__What you need to do__.
Set all the entries down once more, with nothing altered.

__Dataset excerpts__.
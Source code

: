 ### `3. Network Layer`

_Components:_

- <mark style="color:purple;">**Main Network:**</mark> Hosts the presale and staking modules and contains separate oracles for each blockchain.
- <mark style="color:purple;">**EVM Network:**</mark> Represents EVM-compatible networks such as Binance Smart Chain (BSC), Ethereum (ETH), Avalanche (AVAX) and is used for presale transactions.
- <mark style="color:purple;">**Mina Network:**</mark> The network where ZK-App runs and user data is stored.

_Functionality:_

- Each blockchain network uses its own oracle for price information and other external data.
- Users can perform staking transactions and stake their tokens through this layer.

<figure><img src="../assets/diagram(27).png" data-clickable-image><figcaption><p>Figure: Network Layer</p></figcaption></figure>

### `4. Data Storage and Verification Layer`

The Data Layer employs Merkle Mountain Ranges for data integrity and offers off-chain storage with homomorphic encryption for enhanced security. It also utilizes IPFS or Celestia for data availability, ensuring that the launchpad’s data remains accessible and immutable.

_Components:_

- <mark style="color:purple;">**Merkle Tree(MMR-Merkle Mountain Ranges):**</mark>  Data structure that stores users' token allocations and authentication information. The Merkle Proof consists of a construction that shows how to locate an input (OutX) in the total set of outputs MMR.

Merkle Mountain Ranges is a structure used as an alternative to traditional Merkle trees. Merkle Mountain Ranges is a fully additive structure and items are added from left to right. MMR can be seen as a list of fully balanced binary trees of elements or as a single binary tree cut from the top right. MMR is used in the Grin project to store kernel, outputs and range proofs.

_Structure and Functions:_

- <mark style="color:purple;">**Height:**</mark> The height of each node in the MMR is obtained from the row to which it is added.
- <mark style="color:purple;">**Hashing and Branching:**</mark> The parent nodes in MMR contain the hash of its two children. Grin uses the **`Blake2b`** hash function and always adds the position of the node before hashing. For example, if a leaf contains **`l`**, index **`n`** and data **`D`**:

__Solution for this exercise__.
Source code

: ### `3. Network Layer`

_Components:_

- <mark style="color:purple;">**Main Network:**</mark> Hosts the presale and staking modules and contains separate oracles for each blockchain.
- <mark style="color:purple;">**EVM Network:**</mark> Represents EVM-compatible networks such as Binance Smart Chain (BSC), Ethereum (ETH), Avalanche (AVAX) and is used for presale transactions.
- <mark style="color:purple;">**Mina Network:**</mark> The network where ZK-App runs and user data is stored.

_Functionality:_

- Each blockchain network uses its own oracle for price information and other external data.
- Users can perform staking transactions and stake their tokens through this layer.

<figure><img src="../assets/diagram(27).png" data-clickable-image><figcaption><p>Figure: Network Layer</p></figcaption></figure>

### `4. Data Storage and Verification Layer`

The Data Layer employs Merkle Mountain Ranges for data integrity and offers off-chain storage with homomorphic encryption for enhanced security. It also utilizes IPFS or Celestia for data availability, ensuring that the launchpad’s data remains accessible and immutable.

_Components:_

- <mark style="color:purple;">**Merkle Tree(MMR-Merkle Mountain Ranges):**</mark>  Data structure that stores users' token allocations and authentication information. The Merkle Proof consists of a construction that shows how to locate an input (OutX) in the total set of outputs MMR.

Merkle Mountain Ranges is a structure used as an alternative to traditional Merkle trees. Merkle Mountain Ranges is a fully additive structure and items are added from left to right. MMR can be seen as a list of fully balanced binary trees of elements or as a single binary tree cut from the top right. MMR is used in the Grin project to store kernel, outputs and range proofs.

_Structure and Functions:_

- <mark style="color:purple;">**Height:**</mark> The height of each node in the MMR is obtained from the row to which it is added.
- <mark style="color:purple;">**Hashing and Branching:**</mark> The parent nodes in MMR contain the hash of its two children. Grin uses the **`Blake2b`** hash function and always adds the position of the node before hashing. For example, if a leaf contains **`l`**, index **`n`** and data **`D`**:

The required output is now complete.